Dynamic forms ensure borrower information always stays in context and decreases reliance on out-of-sequence continuation pages. Clearly defined separation of borrower and lender information also streamlines and helps avoid confusion in the form-completion process.
There is a strategic advantage for originators and lenders to use the new application forms. As more mortgage companies go digital, they can use client data to make marketing, sales, support and operational decisions. The new application form collects data that, with the right technology, can be harnessed to achieve strategic business insights as well as quickly and efficiently process, underwrite and deliver the loan to the secondary market or servicer.
Although it carries great advantages for both mortgage applicants and lenders, the new URLA also significantly alters how originators and lenders handle applications. It impacts both processes and systems and will compel companies to adjust some of their most fundamental activities. In order to avoid future disruptions in their business, originators and lenders should devote resources to the transition now. Importantly, they also should make sure they know how their technology providers are preparing to support this major initiative.

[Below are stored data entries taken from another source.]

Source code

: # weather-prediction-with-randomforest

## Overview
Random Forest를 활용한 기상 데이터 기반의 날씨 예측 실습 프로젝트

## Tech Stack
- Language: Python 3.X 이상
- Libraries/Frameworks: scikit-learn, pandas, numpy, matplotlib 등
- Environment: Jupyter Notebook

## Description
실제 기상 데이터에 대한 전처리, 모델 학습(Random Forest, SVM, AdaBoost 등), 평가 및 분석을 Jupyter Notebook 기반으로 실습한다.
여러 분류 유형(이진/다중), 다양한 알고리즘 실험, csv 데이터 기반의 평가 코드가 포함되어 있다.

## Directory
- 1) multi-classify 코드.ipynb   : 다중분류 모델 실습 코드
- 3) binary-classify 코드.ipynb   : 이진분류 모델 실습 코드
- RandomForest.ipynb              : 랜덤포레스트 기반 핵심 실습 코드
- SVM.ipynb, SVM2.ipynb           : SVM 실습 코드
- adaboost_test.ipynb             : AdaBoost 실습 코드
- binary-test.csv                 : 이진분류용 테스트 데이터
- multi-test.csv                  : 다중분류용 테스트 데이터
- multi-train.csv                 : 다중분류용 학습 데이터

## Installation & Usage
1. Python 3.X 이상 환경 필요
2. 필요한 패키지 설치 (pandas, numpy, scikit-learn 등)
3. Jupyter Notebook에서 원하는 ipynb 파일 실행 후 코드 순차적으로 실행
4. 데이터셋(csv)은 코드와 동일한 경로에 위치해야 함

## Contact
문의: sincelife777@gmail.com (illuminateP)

To successfully manage the transition, originators and lenders should craft implementation plans with clear goals and objectives, then execute those plans with specific milestones. Plans should be designed to minimize disruption, support the concurrent use of old and new URLA forms, and coordinate changes across multiple vendor solutions.
The overriding goal should be to prepare to manage a seamless transition to the new URLA with minimal business disruption. Here are a few of the factors mortgage companies should carefully consider. February 2020 is closer than you think. Giving originators and lenders additional time to start preparations helps position them for a more seamless transition. This will enable originators and lenders to use the time between now and January 2020 to train employees; update platforms, customizations and plug-ins; and prepare for a full-scale launch in advance of when the application form is required to be used.

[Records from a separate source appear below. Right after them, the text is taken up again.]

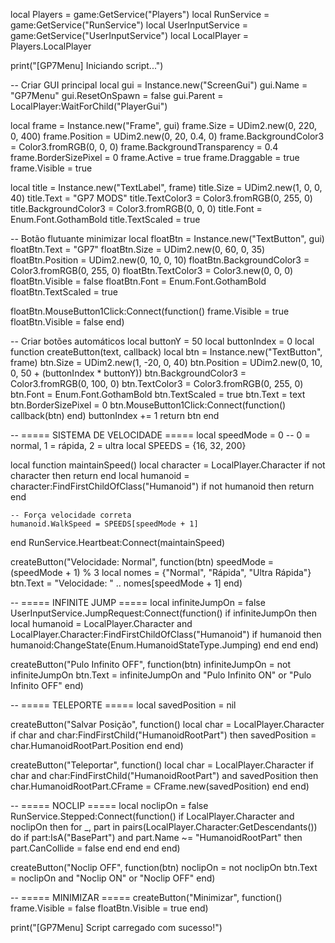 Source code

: local Players = game:GetService("Players")
local RunService = game:GetService("RunService")
local UserInputService = game:GetService("UserInputService")
local LocalPlayer = Players.LocalPlayer

print("[GP7Menu] Iniciando script...")

-- Criar GUI principal
local gui = Instance.new("ScreenGui")
gui.Name = "GP7Menu"
gui.ResetOnSpawn = false
gui.Parent = LocalPlayer:WaitForChild("PlayerGui")

local frame = Instance.new("Frame", gui)
frame.Size = UDim2.new(0, 220, 0, 400)
frame.Position = UDim2.new(0, 20, 0.4, 0)
frame.BackgroundColor3 = Color3.fromRGB(0, 0, 0)
frame.BackgroundTransparency = 0.4
frame.BorderSizePixel = 0
frame.Active = true
frame.Draggable = true
frame.Visible = true

local title = Instance.new("TextLabel", frame)
title.Size = UDim2.new(1, 0, 0, 40)
title.Text = "GP7 MODS"
title.TextColor3 = Color3.fromRGB(0, 255, 0)
title.BackgroundColor3 = Color3.fromRGB(0, 0, 0)
title.Font = Enum.Font.GothamBold
title.TextScaled = true

-- Botão flutuante minimizar
local floatBtn = Instance.new("TextButton", gui)
floatBtn.Text = "GP7"
floatBtn.Size = UDim2.new(0, 60, 0, 35)
floatBtn.Position = UDim2.new(0, 10, 0, 10)
floatBtn.BackgroundColor3 = Color3.fromRGB(0, 255, 0)
floatBtn.TextColor3 = Color3.new(0, 0, 0)
floatBtn.Visible = false
floatBtn.Font = Enum.Font.GothamBold
floatBtn.TextScaled = true

floatBtn.MouseButton1Click:Connect(function()
    frame.Visible = true
    floatBtn.Visible = false
end)

-- Criar botões automáticos
local buttonY = 50
local buttonIndex = 0
local function createButton(text, callback)
    local btn = Instance.new("TextButton", frame)
    btn.Size = UDim2.new(1, -20, 0, 40)
    btn.Position = UDim2.new(0, 10, 0, 50 + (buttonIndex * buttonY))
    btn.BackgroundColor3 = Color3.fromRGB(0, 100, 0)
    btn.TextColor3 = Color3.fromRGB(0, 255, 0)
    btn.Font = Enum.Font.GothamBold
    btn.TextScaled = true
    btn.Text = text
    btn.BorderSizePixel = 0
    btn.MouseButton1Click:Connect(function()
        callback(btn)
    end)
    buttonIndex += 1
    return btn
end

-- ===== SISTEMA DE VELOCIDADE =====
local speedMode = 0 -- 0 = normal, 1 = rápida, 2 = ultra
local SPEEDS = {16, 32, 200}

local function maintainSpeed()
    local character = LocalPlayer.Character
    if not character then return end
    local humanoid = character:FindFirstChildOfClass("Humanoid")
    if not humanoid then return end

    -- Força velocidade correta
    humanoid.WalkSpeed = SPEEDS[speedMode + 1]
end
RunService.Heartbeat:Connect(maintainSpeed)

createButton("Velocidade: Normal", function(btn)
    speedMode = (speedMode + 1) % 3
    local nomes = {"Normal", "Rápida", "Ultra Rápida"}
    btn.Text = "Velocidade: " .. nomes[speedMode + 1]
end)

-- ===== INFINITE JUMP =====
local infiniteJumpOn = false
UserInputService.JumpRequest:Connect(function()
    if infiniteJumpOn then
        local humanoid = LocalPlayer.Character and LocalPlayer.Character:FindFirstChildOfClass("Humanoid")
        if humanoid then
            humanoid:ChangeState(Enum.HumanoidStateType.Jumping)
        end
    end
end)

createButton("Pulo Infinito OFF", function(btn)
    infiniteJumpOn = not infiniteJumpOn
    btn.Text = infiniteJumpOn and "Pulo Infinito ON" or "Pulo Infinito OFF"
end)

-- ===== TELEPORTE =====
local savedPosition = nil

createButton("Salvar Posição", function()
    local char = LocalPlayer.Character
    if char and char:FindFirstChild("HumanoidRootPart") then
        savedPosition = char.HumanoidRootPart.Position
    end
end)

createButton("Teleportar", function()
    local char = LocalPlayer.Character
    if char and char:FindFirstChild("HumanoidRootPart") and savedPosition then
        char.HumanoidRootPart.CFrame = CFrame.new(savedPosition)
    end
end)

-- ===== NOCLIP =====
local noclipOn = false
RunService.Stepped:Connect(function()
    if LocalPlayer.Character and noclipOn then
        for _, part in pairs(LocalPlayer.Character:GetDescendants()) do
            if part:IsA("BasePart") and part.Name ~= "HumanoidRootPart" then
                part.CanCollide = false
            end
        end
    end
end)

createButton("Noclip OFF", function(btn)
    noclipOn = not noclipOn
    btn.Text = noclipOn and "Noclip ON" or "Noclip OFF"
end)

-- ===== MINIMIZAR =====
createButton("Minimizar", function()
    frame.Visible = false
    floatBtn.Visible = true
end)

print("[GP7Menu] Script carregado com sucesso!")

Technology will be impacted at every stage of the origination process, from pre-qualifications to underwriting and investor relations. Loan origination systems and point-of-sale systems will need to be modified. The new URLA is a much larger digital document that not only requires more storage space but also may present a challenge for official cash rate-based solutions.
Originators and lenders must ensure their technology provider offers end-to-end support for the new URLA — including borrower engagement, origination, underwriting, e-closing, and investor delivery, as well as analytics and compliance. Don’t forget to schedule time to train employees and familiarize them with the new form and workflow.
Mortgage companies should understand the data requirements involved with the new form and dataset. In addition to various industry stakeholders, the GSEs also worked with the Federal Housing Administration (FHA), the U.S. Department of Veterans Affairs (VA) and U.S. Department of Agriculture (USDA) Rural Development to include the relevant data.
This includes military-service information from all applicants (not just those applying for a VA loan), FHA secondary-residence information and information required for loans on tribal lands. Originators and lenders should familiarize themselves with the new data required in the application across each of their loan programs.
Also, keep in mind that the Equal Credit Opportunity Act establishes that using the application form as published by the GSEs grants safe harbor under federal law. Mortgage companies thus have a vested interest in modeling their application procedures (whether through the web, by phone or in person) on the new form to reduce the risk of potential violations.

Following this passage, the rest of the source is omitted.